* [THE PROBLEM]: Looking at the data that follows, count the lines containing the word "Zadig" and write down only that count.

Data extracted from a collection:
##########

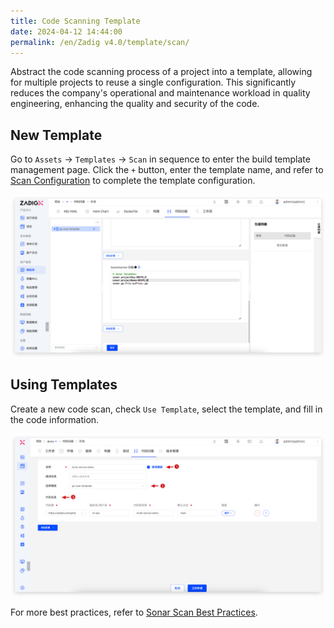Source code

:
```yaml
---
title: Code Scanning Template
date: 2024-04-12 14:44:00
permalink: /en/Zadig v4.0/template/scan/
---
```


Abstract the code scanning process of a project into a template, allowing for multiple projects to reuse a single configuration. This significantly reduces the company's operational and maintenance workload in quality engineering, enhancing the quality and security of the code.

## New Template

Go to `Assets` → `Templates` → `Scan` in sequence to enter the build template management page. Click the `+` button, enter the template name, and refer to [Scan Configuration](/en/Zadig%20v4.0/project/scan/) to complete the template configuration.

![sonar-practice](../../../../_images/sonar_practice_12.png)

## Using Templates

Create a new code scan, check `Use Template`, select the template, and fill in the code information.

![sonar-practice](../../../../_images/sonar_practice_13.png)

For more best practices, refer to [Sonar Scan Best Practices](/en/Zadig%20v4.0/sonar-scan/practice/).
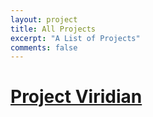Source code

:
 ```yaml
---
layout: project
title: All Projects
excerpt: "A List of Projects"
comments: false
---
```


# [Project Viridian](ViridianVille.github.io)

##########

* [REPLY TO THE EXERCISE]: 3